Records shown —
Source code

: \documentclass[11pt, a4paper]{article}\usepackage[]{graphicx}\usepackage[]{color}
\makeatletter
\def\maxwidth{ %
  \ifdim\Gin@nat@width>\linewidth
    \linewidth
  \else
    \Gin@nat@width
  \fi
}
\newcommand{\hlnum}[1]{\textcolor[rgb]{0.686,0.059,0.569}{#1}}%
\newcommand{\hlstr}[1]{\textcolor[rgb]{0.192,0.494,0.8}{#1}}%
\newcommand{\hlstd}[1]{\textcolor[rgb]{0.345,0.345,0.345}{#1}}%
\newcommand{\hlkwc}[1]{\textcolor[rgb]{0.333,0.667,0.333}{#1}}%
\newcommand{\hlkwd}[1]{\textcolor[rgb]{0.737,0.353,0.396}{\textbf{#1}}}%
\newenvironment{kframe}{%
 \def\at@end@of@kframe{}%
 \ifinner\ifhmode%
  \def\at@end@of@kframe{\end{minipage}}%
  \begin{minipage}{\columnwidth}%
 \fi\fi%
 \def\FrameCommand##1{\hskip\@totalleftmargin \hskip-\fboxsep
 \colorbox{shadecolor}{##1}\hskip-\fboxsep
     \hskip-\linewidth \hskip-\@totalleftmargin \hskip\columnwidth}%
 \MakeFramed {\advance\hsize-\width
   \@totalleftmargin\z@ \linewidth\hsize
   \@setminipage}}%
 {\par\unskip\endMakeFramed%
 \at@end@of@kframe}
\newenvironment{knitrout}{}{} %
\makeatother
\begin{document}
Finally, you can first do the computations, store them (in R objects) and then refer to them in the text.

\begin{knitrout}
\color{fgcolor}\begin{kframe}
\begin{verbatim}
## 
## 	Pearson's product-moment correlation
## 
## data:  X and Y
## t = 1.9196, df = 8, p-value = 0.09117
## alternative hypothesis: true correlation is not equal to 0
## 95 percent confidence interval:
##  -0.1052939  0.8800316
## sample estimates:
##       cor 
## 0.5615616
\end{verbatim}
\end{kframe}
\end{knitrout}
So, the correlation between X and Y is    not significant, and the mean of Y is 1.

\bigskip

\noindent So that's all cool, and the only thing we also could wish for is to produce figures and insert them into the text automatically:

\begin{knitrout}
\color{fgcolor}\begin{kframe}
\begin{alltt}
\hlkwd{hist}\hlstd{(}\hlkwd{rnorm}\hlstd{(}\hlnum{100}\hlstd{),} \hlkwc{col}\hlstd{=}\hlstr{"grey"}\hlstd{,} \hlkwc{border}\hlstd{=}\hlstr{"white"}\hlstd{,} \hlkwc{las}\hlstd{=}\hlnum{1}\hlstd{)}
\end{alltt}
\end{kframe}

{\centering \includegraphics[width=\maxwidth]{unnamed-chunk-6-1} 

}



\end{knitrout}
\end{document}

Assigned task —
Go through the entries and return each line where the word "hlstd" occurs.

Solution to this problem —
\newcommand{\hlstd}[1]{\textcolor[rgb]{0.345,0.345,0.345}{#1}}%
\hlkwd{hist}\hlstd{(}\hlkwd{rnorm}\hlstd{(}\hlnum{100}\hlstd{),} \hlkwc{col}\hlstd{=}\hlstr{"grey"}\hlstd{,} \hlkwc{border}\hlstd{=}\hlstr{"white"}\hlstd{,} \hlkwc{las}\hlstd{=}\hlnum{1}\hlstd{)}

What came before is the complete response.